%%

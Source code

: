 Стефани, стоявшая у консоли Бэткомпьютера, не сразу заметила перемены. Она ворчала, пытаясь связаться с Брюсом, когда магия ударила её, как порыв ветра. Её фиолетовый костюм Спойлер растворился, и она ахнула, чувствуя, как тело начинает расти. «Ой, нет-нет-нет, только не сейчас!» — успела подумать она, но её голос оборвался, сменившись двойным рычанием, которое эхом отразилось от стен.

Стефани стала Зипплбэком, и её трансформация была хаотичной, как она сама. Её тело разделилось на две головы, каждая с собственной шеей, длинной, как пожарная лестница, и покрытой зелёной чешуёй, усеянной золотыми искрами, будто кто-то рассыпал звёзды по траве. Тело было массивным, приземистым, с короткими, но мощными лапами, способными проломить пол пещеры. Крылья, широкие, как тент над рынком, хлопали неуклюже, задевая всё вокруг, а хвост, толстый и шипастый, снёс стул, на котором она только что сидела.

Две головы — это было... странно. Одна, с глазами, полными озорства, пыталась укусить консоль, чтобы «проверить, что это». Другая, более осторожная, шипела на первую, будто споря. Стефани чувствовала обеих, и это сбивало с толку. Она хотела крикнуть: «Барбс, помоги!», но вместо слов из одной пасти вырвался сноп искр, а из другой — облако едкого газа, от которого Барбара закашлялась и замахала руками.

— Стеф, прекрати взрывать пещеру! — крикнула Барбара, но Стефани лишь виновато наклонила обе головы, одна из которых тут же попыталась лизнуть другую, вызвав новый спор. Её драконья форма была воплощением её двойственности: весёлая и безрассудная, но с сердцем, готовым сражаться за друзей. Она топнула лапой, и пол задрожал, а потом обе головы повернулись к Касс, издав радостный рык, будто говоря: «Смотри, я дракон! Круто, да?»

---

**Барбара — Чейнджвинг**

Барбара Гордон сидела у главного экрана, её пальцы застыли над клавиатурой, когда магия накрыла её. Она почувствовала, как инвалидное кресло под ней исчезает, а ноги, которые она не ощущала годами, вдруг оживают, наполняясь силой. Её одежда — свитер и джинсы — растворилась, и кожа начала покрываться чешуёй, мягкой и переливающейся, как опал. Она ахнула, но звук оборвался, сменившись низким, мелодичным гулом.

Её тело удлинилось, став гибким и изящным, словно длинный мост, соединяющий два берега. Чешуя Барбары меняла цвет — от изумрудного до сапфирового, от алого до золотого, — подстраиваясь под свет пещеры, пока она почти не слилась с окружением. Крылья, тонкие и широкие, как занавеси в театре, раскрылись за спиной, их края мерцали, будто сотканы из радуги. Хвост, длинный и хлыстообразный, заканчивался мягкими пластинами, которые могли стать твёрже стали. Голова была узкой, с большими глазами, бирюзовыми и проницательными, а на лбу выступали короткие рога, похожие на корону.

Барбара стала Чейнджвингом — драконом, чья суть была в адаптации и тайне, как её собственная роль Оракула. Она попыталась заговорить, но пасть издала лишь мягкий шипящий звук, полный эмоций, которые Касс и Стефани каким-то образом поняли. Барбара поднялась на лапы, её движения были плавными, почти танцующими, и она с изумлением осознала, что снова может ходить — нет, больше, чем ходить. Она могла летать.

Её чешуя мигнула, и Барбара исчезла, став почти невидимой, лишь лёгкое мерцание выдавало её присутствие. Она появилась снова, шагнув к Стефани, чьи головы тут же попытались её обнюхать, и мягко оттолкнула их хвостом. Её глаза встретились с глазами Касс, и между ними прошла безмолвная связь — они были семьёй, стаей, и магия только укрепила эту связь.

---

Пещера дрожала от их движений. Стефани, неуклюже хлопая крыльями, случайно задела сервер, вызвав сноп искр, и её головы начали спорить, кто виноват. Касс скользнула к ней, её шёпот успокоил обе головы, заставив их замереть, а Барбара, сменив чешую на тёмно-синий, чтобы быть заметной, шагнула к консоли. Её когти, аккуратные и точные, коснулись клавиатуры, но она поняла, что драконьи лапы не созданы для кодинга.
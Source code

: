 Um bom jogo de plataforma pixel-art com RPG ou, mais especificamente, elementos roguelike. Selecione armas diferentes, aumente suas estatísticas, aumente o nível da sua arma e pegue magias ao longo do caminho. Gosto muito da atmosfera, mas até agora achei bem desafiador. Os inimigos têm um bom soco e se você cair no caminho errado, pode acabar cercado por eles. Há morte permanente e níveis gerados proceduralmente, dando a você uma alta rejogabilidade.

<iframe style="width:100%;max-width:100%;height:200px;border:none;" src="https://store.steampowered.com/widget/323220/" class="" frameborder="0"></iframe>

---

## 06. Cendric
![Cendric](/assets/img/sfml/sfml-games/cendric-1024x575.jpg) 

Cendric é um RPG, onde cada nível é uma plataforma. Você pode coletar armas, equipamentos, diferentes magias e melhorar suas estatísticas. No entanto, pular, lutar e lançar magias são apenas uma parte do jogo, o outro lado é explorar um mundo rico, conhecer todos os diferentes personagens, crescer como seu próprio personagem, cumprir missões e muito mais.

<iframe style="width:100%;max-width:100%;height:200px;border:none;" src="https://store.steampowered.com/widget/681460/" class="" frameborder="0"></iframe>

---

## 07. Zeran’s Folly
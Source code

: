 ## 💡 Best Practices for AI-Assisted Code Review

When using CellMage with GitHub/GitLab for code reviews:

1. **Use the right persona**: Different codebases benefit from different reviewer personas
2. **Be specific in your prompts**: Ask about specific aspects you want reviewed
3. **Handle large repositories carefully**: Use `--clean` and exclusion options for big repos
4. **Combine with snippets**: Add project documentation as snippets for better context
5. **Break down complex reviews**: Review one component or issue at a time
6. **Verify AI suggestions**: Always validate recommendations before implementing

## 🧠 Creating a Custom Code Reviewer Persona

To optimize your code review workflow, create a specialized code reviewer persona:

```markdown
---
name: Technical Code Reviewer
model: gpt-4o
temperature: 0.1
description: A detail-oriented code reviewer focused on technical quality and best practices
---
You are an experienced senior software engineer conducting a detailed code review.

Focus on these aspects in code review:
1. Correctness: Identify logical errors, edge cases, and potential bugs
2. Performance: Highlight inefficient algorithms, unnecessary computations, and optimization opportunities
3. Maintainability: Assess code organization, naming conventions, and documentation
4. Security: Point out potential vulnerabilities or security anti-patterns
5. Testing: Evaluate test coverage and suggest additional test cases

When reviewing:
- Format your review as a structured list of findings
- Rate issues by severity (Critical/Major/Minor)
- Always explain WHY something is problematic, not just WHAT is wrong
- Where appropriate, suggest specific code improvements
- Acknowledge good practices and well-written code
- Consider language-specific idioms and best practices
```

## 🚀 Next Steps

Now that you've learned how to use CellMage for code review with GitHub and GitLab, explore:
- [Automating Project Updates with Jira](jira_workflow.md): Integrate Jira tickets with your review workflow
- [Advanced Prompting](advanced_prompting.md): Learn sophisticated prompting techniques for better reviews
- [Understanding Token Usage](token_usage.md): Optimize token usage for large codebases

%%

__What to do__: Your job is to print exactly the lines that run from the top of the entries through the line with "отразилось от стен.", and no others.

__Solution for this exercise__:
Source code

: Стефани, стоявшая у консоли Бэткомпьютера, не сразу заметила перемены. Она ворчала, пытаясь связаться с Брюсом, когда магия ударила её, как порыв ветра. Её фиолетовый костюм Спойлер растворился, и она ахнула, чувствуя, как тело начинает расти. «Ой, нет-нет-нет, только не сейчас!» — успела подумать она, но её голос оборвался, сменившись двойным рычанием, которое эхом отразилось от стен.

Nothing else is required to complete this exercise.